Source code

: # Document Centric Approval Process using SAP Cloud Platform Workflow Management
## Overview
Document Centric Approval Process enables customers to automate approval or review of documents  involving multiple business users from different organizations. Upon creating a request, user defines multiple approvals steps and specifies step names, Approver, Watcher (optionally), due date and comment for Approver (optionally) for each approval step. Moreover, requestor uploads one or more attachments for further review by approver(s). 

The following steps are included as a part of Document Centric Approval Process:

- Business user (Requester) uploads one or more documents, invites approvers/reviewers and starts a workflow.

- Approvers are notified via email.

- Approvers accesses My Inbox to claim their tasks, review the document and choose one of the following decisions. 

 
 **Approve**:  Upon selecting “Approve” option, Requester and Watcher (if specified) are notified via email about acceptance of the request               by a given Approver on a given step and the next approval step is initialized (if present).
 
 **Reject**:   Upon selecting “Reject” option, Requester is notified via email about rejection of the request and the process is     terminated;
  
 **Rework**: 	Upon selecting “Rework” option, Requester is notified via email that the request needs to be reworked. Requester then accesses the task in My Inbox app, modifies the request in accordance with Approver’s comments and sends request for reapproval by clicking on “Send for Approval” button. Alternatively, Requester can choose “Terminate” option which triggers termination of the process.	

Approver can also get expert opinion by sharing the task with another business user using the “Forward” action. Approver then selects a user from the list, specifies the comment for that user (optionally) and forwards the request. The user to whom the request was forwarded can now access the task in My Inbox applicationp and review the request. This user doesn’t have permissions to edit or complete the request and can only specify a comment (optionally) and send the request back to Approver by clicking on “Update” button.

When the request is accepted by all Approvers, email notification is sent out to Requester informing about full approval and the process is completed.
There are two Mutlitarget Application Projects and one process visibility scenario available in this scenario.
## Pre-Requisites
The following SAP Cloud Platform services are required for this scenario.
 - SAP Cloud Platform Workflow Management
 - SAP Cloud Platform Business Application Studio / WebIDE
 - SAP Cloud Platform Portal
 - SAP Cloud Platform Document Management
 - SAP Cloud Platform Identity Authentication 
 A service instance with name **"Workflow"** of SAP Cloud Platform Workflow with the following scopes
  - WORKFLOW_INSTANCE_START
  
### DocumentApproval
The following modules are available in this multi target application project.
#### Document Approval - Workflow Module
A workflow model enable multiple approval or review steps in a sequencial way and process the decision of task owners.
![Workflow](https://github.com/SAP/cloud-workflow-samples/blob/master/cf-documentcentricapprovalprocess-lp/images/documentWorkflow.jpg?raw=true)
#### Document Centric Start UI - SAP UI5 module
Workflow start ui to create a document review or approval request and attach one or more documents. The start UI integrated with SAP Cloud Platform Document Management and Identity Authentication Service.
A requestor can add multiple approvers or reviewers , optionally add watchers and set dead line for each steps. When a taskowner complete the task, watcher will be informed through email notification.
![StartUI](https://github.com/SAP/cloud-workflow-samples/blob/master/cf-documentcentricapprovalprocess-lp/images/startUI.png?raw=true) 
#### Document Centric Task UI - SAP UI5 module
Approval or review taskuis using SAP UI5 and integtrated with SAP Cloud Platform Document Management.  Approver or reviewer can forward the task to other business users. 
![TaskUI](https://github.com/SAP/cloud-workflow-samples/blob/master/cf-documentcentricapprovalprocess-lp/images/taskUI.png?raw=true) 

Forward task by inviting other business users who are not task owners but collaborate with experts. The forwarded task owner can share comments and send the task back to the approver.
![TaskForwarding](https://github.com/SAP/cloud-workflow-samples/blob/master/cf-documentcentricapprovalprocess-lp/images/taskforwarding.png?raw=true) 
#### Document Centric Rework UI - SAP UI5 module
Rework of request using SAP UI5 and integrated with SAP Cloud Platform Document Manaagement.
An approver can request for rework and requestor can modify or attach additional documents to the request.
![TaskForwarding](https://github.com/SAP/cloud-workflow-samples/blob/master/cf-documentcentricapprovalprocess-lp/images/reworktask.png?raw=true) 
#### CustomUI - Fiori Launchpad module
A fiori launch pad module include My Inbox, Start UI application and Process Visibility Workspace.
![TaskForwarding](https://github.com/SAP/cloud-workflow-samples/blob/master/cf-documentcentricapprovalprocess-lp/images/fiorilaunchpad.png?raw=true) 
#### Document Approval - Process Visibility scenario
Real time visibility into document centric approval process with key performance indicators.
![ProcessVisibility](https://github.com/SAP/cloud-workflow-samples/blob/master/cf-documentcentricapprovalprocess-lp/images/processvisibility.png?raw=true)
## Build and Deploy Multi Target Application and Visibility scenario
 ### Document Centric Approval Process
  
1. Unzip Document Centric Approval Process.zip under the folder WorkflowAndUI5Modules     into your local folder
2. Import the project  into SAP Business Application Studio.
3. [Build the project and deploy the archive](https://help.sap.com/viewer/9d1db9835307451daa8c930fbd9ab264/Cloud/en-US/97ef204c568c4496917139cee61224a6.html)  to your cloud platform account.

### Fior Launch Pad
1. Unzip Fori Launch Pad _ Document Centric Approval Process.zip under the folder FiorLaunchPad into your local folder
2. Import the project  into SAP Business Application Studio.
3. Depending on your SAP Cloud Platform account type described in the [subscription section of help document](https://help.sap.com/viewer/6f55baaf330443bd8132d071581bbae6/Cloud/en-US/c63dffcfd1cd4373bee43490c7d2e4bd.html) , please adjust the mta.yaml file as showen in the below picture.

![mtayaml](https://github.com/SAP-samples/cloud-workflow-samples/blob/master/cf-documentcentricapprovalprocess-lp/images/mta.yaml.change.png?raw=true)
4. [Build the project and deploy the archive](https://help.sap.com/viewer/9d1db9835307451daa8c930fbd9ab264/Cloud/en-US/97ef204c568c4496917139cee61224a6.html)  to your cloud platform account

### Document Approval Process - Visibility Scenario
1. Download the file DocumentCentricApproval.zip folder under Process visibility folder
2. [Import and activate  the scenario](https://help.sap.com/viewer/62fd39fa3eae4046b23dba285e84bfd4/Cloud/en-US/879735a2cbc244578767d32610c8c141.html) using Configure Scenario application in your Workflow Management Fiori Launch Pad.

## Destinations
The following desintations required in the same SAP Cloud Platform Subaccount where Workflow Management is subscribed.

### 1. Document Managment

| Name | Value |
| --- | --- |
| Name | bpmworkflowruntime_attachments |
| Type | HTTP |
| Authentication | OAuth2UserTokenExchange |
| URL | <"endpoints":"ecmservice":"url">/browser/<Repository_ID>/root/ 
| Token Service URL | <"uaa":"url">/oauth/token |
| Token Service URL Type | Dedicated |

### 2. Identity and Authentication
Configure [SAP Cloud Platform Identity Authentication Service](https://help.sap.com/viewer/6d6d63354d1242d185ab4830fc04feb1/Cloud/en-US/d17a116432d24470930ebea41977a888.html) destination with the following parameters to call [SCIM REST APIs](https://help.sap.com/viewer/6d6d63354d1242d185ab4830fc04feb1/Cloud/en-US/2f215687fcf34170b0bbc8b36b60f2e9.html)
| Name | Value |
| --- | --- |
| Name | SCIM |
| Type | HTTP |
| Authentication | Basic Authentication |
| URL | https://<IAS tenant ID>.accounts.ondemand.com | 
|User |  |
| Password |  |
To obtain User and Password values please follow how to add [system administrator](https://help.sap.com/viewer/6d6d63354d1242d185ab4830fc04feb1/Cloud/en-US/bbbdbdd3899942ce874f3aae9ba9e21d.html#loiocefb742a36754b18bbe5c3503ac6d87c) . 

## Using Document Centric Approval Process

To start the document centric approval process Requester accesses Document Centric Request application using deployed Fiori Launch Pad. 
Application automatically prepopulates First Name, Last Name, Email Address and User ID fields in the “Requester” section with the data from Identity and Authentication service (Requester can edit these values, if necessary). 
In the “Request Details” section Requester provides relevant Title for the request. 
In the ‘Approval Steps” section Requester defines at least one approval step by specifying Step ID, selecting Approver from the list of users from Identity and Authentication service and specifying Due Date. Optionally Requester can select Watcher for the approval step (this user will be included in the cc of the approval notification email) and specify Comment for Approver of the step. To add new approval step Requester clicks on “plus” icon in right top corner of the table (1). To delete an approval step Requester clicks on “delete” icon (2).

------------------------------

Throughout the material above, find each line with "local" and return it.

Task output:
1. Unzip Document Centric Approval Process.zip under the folder WorkflowAndUI5Modules     into your local folder
1. Unzip Fori Launch Pad _ Document Centric Approval Process.zip under the folder FiorLaunchPad into your local folder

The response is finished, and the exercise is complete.